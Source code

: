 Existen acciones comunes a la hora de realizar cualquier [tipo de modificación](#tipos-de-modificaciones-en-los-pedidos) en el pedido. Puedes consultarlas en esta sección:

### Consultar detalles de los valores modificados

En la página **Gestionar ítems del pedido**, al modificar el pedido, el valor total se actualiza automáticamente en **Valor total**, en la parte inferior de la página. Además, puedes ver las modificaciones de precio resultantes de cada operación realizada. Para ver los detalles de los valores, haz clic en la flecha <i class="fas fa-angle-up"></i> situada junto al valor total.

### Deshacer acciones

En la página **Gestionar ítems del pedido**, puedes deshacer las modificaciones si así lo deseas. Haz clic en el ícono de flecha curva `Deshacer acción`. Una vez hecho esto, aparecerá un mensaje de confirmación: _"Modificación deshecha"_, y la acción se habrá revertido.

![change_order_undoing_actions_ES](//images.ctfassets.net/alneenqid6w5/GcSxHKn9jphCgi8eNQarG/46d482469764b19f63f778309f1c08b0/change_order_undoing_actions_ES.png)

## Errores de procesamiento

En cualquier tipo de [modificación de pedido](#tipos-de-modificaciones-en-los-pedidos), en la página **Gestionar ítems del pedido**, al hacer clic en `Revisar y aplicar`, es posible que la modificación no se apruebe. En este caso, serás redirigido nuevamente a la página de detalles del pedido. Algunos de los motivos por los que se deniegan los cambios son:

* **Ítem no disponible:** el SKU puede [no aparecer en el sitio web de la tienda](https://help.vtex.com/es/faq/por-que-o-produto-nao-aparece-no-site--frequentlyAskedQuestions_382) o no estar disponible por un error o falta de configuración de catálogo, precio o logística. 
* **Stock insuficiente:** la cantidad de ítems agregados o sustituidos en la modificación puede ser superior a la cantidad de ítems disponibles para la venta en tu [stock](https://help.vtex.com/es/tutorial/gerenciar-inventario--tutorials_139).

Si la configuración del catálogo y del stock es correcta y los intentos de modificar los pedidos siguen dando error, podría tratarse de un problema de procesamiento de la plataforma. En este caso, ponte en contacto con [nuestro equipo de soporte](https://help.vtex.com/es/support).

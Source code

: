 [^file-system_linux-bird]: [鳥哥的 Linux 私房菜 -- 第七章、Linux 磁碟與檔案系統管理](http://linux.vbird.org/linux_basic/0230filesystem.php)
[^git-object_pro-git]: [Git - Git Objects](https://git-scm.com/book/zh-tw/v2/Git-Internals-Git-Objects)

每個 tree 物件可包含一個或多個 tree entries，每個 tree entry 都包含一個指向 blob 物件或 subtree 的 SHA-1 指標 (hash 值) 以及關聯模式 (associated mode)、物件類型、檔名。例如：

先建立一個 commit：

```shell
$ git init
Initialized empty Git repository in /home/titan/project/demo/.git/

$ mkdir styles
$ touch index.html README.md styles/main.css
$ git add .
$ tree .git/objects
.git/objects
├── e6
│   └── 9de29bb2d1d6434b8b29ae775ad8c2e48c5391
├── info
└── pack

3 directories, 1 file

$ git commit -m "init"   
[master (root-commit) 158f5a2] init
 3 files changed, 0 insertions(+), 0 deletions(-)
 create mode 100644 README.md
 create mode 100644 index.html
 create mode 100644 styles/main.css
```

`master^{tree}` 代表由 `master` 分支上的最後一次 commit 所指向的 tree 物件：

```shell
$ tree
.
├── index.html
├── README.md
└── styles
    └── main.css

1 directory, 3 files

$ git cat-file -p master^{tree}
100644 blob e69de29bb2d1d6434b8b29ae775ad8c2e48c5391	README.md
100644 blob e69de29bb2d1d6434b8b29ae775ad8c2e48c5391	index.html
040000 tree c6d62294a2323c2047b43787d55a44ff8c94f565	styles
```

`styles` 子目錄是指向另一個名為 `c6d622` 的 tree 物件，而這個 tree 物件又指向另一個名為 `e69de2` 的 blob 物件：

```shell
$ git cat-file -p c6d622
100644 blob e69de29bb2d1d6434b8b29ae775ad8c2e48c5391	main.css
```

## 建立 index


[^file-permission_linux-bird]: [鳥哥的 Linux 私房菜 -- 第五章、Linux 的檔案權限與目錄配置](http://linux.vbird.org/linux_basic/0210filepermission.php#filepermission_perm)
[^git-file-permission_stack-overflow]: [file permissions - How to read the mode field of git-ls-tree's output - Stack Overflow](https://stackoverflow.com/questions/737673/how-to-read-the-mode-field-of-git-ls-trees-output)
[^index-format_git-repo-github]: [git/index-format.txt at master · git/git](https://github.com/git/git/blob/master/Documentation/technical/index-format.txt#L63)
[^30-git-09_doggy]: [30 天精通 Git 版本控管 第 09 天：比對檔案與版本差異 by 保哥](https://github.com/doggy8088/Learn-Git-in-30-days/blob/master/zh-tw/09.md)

» **ABOUT THIS EXERCISE**
Return the span of lines in the data above that opens at the line with "precio o logística." and closes at the line with "[^git-object_pro-git]: [Git - Git", exactly, ends included, nothing else.

» **SOLUTION FOR THIS PROBLEM**
* **Ítem no disponible:** el SKU puede [no aparecer en el sitio web de la tienda](https://help.vtex.com/es/faq/por-que-o-produto-nao-aparece-no-site--frequentlyAskedQuestions_382) o no estar disponible por un error o falta de configuración de catálogo, precio o logística. 
* **Stock insuficiente:** la cantidad de ítems agregados o sustituidos en la modificación puede ser superior a la cantidad de ítems disponibles para la venta en tu [stock](https://help.vtex.com/es/tutorial/gerenciar-inventario--tutorials_139).

Si la configuración del catálogo y del stock es correcta y los intentos de modificar los pedidos siguen dando error, podría tratarse de un problema de procesamiento de la plataforma. En este caso, ponte en contacto con [nuestro equipo de soporte](https://help.vtex.com/es/support).

Source code

: [^file-system_linux-bird]: [鳥哥的 Linux 私房菜 -- 第七章、Linux 磁碟與檔案系統管理](http://linux.vbird.org/linux_basic/0230filesystem.php)
[^git-object_pro-git]: [Git - Git Objects](https://git-scm.com/book/zh-tw/v2/Git-Internals-Git-Objects)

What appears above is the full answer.